Yasuhiro Kato, professore associato di scienze della terra dell’Università di Tokyo, ha dichiarato che solo un Kmq del deposito sarà in grado di fornire un quinto del consumo mondiale annuale. Il team guidato da Kato e i ricercatori del Japan Agency for Marine-Earth Science and Technology hanno individuato i minerali nel fango marino in 78 punti diversi ad una profondità tra 3.500 e 6.000 metri sotto il livello del mare. Un terzo dei siti è ricco di terre rare (gadolinio, lutezio, terbio e disprosio) e di ittrio.
Secondo una prima stima fatta dal professore giapponese, i depositi contengono tra 80 e 100 miliardi di tonnellate di terre rare, una quantità enorme se confrontata alle attuali riserve mondiali di appena 110 milioni di tonnellate, la maggior parte delle quali sotto il controllo della Cina.
Proprio la Cina è il principale paese in cui si estraggono questi minerali con una quota di mercato pari al 97%, in pratica un monopolio che ha provocato un rapido aumento dei prezzi a causa della riduzione delle esportazioni. Il Giappone invece è uno dei maggiori paesi utilizzatori con una quota pari ad un terzo della domanda globale. La scoperta del giacimento, avvenuta in acque internazionali, permetterà dunque di incrementare le scorte attuali riequilibrando il mercato e diminuendo probabilmente lo sfruttamento di alcuni paesi oggi schiavi dell’estrazione e dell’esportazione di metalli tanto preziosi per la produzione elettronica internazionale.

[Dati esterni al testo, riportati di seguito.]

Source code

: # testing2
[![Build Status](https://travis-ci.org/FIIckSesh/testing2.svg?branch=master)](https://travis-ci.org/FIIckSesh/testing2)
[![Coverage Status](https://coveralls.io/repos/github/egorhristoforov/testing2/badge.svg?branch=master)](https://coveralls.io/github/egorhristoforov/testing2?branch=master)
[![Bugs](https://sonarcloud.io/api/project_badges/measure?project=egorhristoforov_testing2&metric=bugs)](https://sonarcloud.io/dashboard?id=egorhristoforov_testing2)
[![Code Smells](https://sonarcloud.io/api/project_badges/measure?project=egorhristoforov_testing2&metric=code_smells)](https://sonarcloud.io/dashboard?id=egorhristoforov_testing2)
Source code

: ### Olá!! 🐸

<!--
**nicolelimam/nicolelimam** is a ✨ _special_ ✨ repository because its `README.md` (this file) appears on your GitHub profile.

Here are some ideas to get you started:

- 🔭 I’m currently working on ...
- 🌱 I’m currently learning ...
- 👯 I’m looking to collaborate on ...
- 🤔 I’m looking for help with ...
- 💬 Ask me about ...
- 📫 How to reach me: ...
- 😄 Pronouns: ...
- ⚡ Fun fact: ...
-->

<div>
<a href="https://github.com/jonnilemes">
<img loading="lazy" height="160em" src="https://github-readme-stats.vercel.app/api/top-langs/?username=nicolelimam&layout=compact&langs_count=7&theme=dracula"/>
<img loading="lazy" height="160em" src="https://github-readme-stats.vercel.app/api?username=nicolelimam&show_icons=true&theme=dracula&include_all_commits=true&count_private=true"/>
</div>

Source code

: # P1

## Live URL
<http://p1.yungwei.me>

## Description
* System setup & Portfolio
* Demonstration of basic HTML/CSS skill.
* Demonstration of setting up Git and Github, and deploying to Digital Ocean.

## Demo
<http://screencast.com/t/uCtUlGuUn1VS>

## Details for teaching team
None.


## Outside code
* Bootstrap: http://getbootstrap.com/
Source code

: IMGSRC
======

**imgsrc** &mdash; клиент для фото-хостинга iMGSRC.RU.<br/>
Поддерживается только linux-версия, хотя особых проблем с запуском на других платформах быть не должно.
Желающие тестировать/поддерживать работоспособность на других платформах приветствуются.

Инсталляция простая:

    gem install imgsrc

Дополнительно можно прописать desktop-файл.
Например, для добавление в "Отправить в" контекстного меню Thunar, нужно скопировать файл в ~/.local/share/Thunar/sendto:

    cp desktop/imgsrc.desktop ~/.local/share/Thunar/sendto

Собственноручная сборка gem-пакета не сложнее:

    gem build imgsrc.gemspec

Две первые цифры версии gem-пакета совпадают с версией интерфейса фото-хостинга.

Kato ha aggiunto anche che i livelli di uranio e torio, elementi radioattivi solitamente presenti in questi depositi, sono pari ad un quinto di quelli riscontrabili negli stessi depositi sulla terra ferma. L’estrazione dei minerali non presenterebbe dunque rischi per la salute e potrebbe essere effettuata direttamente sulle navi mediante un procedimento che, nel giro di poche ore, permette di ricavare l’80-90% delle terre rare dal fango marino.